Jun 15, 2014, 6:00 AM EDT
Remember when the Nationals were baseball’s hottest team? Well, that was three whole days ago, and you’d be surprised how much can change in only three days.
After a 4-1 loss to the Cardinals last night, the Nats now find themselves in a 3-game funk. And make no mistake, it qualifies as a funk, at least at the plate. A Nationals lineup that was on fire for about two weeks has scored a total of two runs over these last three games.
Some observations of this latest loss and what the Nats now face in today’s series finale…
— As he has done regularly over the last few months, Stephen Strasburg pitched exceptionally well. And as has happened to him more than once during this same span, the right-hander was done in by one big hit late.
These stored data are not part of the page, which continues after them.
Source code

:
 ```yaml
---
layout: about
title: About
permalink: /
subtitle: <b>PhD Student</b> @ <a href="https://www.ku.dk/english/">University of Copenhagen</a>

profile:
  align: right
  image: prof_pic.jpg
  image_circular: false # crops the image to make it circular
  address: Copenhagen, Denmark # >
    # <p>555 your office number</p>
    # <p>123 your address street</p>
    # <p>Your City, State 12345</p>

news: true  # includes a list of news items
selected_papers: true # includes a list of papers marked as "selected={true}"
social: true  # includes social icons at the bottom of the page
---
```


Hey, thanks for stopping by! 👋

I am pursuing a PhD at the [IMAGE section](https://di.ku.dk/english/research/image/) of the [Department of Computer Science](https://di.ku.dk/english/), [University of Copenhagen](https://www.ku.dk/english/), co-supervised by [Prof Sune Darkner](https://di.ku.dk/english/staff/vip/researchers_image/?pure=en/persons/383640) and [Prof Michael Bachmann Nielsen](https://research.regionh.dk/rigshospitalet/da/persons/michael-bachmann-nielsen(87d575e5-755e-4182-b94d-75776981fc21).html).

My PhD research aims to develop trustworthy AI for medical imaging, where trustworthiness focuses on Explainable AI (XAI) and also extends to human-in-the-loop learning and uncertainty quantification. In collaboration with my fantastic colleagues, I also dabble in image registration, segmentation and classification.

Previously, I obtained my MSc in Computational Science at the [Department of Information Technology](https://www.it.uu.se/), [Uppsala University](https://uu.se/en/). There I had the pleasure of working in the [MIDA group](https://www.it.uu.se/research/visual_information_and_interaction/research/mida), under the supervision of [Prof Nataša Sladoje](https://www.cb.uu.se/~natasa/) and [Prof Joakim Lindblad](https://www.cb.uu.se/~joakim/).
With the game tied 1-1 in the top of the seventh, manager Matt Williams let his pitcher hit. Strasburg wound up drawing a walk, but the inning immediately ended with Denard Span’s groundout. So Strasburg re-took the mound for the bottom of the inning, trying to keep the game tied and send himself back to the dugout with a chance to earn the win. He immediately served up the go-ahead homer to Matt Adams on a 3-1 fastball at the knees. The pitch, by no means, was poor. It was over the plate, but down. Credit to Adams for reaching down and still making good contact, driving the ball out of the park.
Given the end result, there surely was some second-guessing afterward, questioning Williams’ decision not to pinch-hit for Strasburg and turn to his bullpen. That argument doesn’t fly a whole lot, though, for a couple of reasons: 1) Strasburg wasn’t to blame for killing the rally, he reached base, and 2) The Nats bullpen made an even bigger mess of the bottom of the seventh than Strasburg did.
Look, if this guy is going to be the ace of a perennial contender, he has to be given the opportunity to pitch deep into games, especially those with uncertain outcomes. It didn’t work last night, but Strasburg has to know he’ll continue to get those kind of opportunities down the road.
— The biggest culprit in that failed top-of-the-seventh rally was Span. Stepping to the plate after Strasburg drew the walk off Cardinals starter Shelby Miller, Span found himself up with the bases loaded and two outs in a tie game. He faced a tough left-hander in Randy Choate, but Span didn’t do himself any favors by grounding the very first pitch he saw — and the only pitch Choate threw all night — to second base to end the inning.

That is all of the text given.